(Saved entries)
-- -- --

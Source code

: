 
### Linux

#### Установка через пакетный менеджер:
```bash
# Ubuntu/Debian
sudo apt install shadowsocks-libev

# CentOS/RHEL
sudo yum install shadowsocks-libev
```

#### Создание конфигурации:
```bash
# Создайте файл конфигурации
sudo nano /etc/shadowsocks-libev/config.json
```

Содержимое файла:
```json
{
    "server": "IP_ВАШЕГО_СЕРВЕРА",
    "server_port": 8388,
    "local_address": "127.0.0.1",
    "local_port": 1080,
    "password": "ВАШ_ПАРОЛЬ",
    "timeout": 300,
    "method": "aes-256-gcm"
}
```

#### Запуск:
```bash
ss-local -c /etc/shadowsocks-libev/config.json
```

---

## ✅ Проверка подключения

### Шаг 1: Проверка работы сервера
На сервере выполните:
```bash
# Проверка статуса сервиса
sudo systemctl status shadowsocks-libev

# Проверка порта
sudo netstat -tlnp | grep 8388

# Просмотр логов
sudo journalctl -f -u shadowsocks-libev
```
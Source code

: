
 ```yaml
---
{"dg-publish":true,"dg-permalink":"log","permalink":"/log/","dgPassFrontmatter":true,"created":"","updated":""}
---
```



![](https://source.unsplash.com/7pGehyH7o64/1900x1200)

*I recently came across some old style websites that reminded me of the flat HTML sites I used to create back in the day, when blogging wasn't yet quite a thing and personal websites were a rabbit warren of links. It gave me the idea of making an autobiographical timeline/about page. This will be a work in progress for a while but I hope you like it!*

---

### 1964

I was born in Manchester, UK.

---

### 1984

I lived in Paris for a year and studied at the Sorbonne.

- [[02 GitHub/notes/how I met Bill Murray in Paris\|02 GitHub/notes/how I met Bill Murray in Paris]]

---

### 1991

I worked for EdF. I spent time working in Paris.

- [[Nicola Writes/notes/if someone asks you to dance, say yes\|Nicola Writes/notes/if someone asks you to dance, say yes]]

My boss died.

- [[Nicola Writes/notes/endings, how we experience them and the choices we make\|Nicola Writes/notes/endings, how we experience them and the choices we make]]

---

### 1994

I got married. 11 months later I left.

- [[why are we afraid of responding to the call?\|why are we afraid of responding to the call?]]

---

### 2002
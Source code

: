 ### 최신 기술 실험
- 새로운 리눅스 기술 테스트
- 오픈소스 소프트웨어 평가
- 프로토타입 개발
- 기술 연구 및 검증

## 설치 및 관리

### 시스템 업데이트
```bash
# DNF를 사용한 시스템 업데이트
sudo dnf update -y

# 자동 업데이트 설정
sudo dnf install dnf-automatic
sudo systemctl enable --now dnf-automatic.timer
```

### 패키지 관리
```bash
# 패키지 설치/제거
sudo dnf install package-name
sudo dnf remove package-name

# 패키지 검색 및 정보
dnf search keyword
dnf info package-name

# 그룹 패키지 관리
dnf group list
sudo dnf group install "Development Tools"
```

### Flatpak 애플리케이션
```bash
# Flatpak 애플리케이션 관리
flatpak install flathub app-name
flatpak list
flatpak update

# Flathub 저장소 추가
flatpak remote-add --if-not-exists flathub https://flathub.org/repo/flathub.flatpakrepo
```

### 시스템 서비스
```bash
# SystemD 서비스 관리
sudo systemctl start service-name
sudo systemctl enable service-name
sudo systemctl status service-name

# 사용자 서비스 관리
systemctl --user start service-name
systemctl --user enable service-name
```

-- -- --

## WORK TASK
Filter on the word "shadowsocks": copy each matching line from the entries above.

## ANSWER BOX
sudo apt install shadowsocks-libev
sudo yum install shadowsocks-libev
sudo nano /etc/shadowsocks-libev/config.json
ss-local -c /etc/shadowsocks-libev/config.json
sudo systemctl status shadowsocks-libev
sudo journalctl -f -u shadowsocks-libev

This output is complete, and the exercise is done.